What you have to do: Show all the lines in the data below that include the word "created".

____ Material provided

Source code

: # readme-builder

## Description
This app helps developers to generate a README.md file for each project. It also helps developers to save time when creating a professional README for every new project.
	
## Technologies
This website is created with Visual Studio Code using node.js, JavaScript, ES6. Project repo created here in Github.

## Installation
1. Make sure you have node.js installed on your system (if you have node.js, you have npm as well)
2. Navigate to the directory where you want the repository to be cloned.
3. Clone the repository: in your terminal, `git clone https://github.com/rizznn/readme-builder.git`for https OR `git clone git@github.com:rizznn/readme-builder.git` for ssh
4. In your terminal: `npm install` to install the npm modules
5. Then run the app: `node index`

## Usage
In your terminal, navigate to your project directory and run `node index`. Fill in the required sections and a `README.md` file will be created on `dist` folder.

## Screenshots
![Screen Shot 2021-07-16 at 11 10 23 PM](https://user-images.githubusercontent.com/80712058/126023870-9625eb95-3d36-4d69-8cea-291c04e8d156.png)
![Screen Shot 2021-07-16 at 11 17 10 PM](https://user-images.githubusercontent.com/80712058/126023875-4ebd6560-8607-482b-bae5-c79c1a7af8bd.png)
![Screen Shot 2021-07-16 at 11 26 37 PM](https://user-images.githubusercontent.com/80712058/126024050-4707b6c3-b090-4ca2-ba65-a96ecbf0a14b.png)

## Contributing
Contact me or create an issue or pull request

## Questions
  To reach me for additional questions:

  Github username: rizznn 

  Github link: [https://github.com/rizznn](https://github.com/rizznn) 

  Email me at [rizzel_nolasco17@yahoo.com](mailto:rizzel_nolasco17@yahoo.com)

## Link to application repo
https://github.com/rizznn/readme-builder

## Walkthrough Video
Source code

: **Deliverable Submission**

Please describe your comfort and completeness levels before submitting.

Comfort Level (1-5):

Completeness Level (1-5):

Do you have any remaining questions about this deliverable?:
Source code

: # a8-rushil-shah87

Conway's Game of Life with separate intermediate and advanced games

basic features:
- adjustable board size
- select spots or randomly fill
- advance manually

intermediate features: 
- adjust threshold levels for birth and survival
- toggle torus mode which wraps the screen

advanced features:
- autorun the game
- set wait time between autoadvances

________

Answer below:
This website is created with Visual Studio Code using node.js, JavaScript, ES6. Project repo created here in Github.
In your terminal, navigate to your project directory and run `node index`. Fill in the required sections and a `README.md` file will be created on `dist` folder.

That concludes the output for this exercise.